| Brief |
Reproduce the entries below exactly, but only from the line containing "Service detection performed." to the line containing "-[~]$ gobuster dir", inclusive.

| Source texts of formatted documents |
---------------

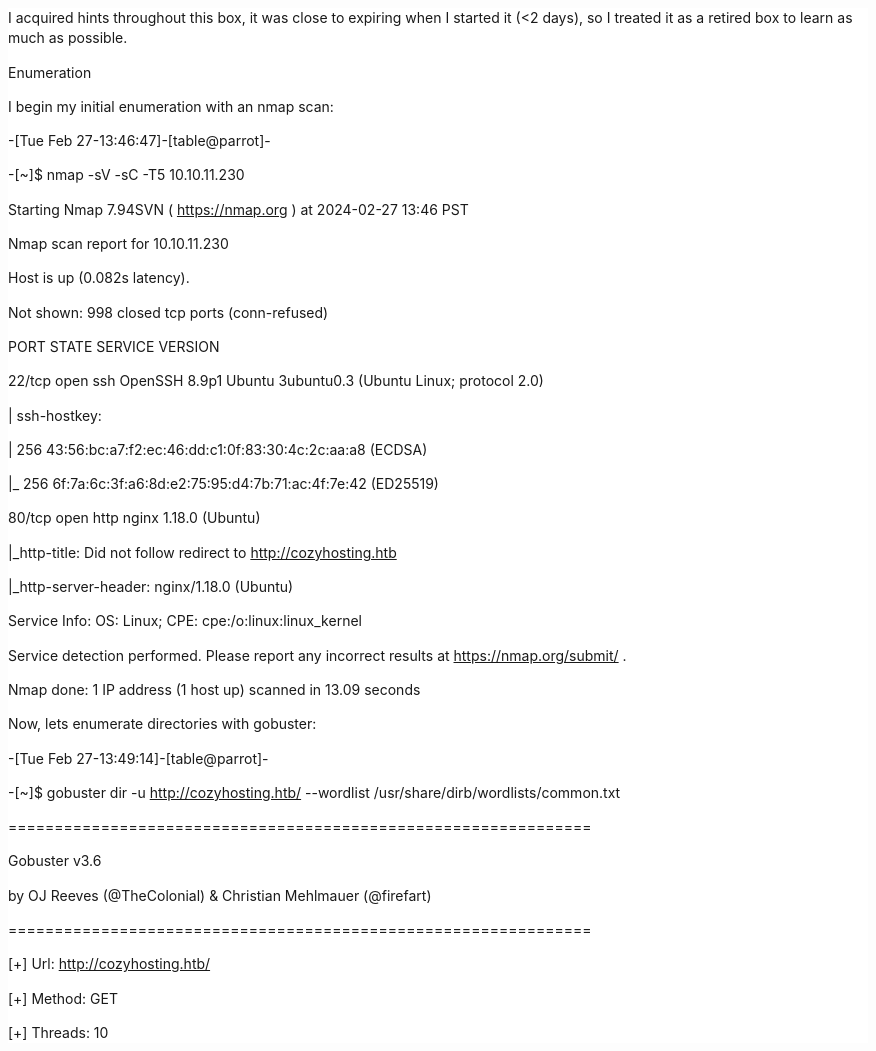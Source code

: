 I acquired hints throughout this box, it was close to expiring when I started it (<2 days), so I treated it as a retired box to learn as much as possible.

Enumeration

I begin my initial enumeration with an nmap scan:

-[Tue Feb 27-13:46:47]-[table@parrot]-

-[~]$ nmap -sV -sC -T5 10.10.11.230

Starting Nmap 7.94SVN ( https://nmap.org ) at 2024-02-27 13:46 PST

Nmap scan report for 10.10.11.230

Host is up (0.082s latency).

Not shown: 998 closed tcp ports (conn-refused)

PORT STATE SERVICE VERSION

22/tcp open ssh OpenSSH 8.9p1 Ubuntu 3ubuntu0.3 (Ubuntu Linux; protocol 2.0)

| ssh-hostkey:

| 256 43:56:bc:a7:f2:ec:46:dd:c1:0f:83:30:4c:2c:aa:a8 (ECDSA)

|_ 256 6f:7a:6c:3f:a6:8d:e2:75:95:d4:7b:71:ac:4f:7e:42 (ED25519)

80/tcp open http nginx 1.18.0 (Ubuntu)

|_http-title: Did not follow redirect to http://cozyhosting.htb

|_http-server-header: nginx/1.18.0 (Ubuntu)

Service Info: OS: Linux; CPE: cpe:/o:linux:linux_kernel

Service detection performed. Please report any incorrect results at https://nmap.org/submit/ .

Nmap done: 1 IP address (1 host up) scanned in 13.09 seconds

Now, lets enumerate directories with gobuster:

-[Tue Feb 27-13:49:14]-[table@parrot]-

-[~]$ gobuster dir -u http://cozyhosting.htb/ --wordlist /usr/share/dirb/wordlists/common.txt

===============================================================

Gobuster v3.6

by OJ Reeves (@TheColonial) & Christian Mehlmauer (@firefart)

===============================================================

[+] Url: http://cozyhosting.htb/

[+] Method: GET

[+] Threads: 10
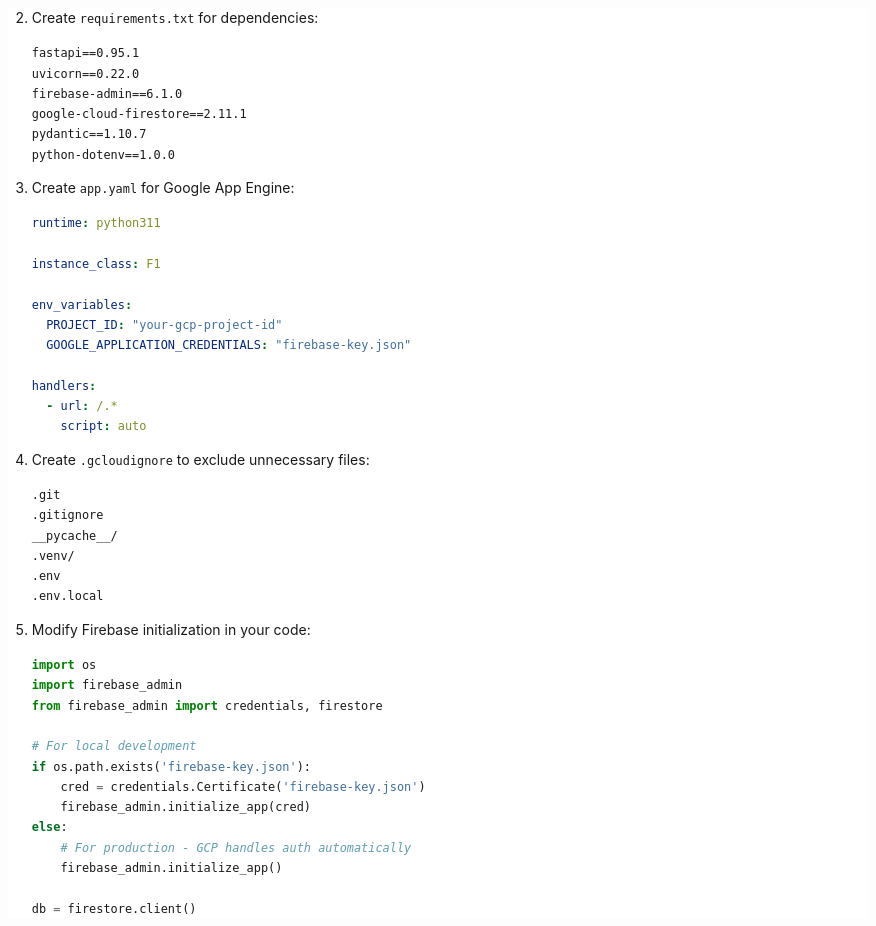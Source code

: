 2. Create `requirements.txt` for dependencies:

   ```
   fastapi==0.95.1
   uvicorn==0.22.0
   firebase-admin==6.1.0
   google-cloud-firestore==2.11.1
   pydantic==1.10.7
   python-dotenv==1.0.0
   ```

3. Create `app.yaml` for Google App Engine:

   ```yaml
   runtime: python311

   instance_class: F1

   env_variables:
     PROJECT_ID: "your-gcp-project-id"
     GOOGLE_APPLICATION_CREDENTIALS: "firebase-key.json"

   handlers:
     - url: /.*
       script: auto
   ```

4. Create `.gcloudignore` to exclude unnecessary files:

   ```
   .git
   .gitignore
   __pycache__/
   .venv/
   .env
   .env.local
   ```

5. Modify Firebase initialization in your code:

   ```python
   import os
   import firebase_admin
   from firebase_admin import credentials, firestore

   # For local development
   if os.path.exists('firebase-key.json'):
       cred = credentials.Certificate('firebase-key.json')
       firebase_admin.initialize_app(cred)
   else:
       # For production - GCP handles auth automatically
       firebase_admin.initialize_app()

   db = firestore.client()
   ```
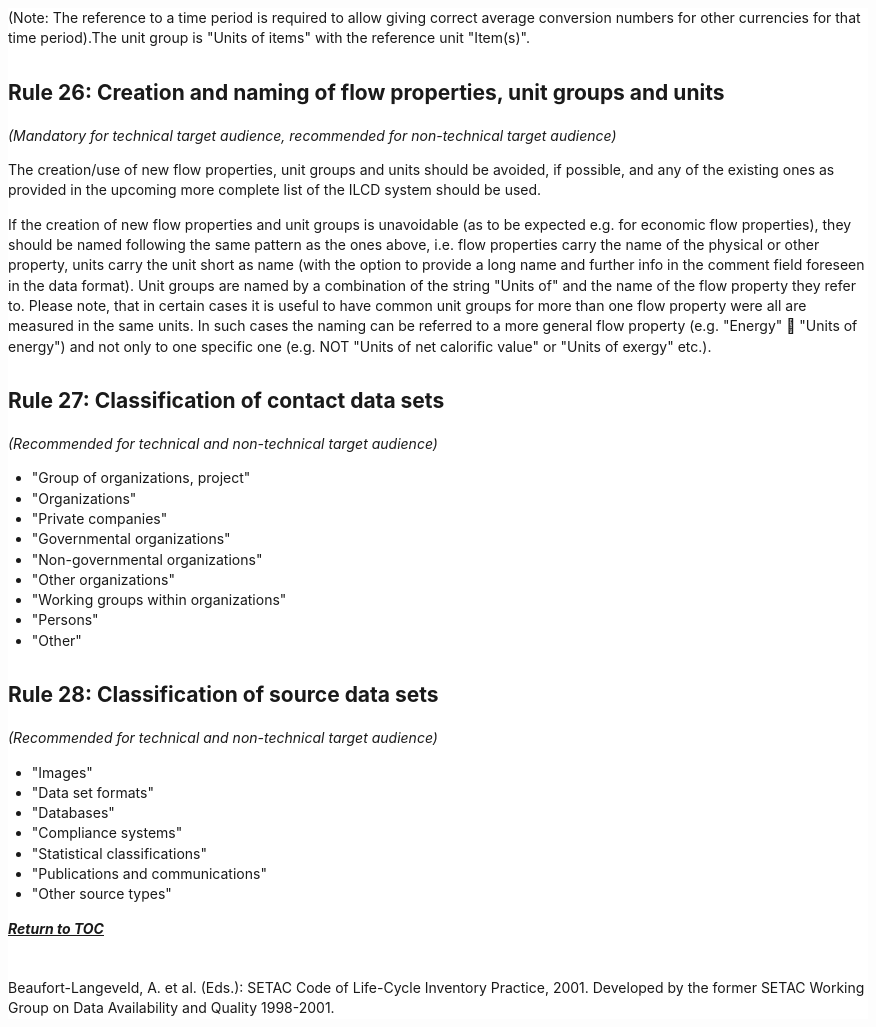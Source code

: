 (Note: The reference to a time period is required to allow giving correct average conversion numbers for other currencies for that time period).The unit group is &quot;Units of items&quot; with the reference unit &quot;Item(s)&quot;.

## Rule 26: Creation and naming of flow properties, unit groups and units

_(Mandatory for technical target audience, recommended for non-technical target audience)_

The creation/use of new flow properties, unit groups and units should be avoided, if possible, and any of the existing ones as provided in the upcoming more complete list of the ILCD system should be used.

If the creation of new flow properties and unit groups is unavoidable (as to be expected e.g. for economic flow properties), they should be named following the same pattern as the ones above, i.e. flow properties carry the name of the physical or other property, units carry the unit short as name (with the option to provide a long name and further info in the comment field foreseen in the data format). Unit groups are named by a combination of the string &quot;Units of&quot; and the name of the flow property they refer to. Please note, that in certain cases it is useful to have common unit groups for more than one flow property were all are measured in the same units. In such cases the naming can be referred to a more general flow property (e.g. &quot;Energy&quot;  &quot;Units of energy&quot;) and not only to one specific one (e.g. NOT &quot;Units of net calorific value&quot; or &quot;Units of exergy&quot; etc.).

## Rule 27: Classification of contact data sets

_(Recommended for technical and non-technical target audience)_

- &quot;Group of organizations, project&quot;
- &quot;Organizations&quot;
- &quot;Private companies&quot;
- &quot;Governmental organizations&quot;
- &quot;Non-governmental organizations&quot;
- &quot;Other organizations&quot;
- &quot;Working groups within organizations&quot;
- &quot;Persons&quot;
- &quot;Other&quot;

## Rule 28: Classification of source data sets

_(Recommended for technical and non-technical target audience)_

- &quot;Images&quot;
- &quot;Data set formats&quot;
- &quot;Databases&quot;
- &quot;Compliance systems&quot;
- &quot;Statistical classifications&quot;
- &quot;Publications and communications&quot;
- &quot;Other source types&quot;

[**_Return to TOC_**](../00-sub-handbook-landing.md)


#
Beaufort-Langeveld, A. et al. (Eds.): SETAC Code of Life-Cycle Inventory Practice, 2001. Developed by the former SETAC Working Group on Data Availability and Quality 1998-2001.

---------------

| Answer |
Service detection performed. Please report any incorrect results at https://nmap.org/submit/ .

Nmap done: 1 IP address (1 host up) scanned in 13.09 seconds

Now, lets enumerate directories with gobuster:

-[Tue Feb 27-13:49:14]-[table@parrot]-

-[~]$ gobuster dir -u http://cozyhosting.htb/ --wordlist /usr/share/dirb/wordlists/common.txt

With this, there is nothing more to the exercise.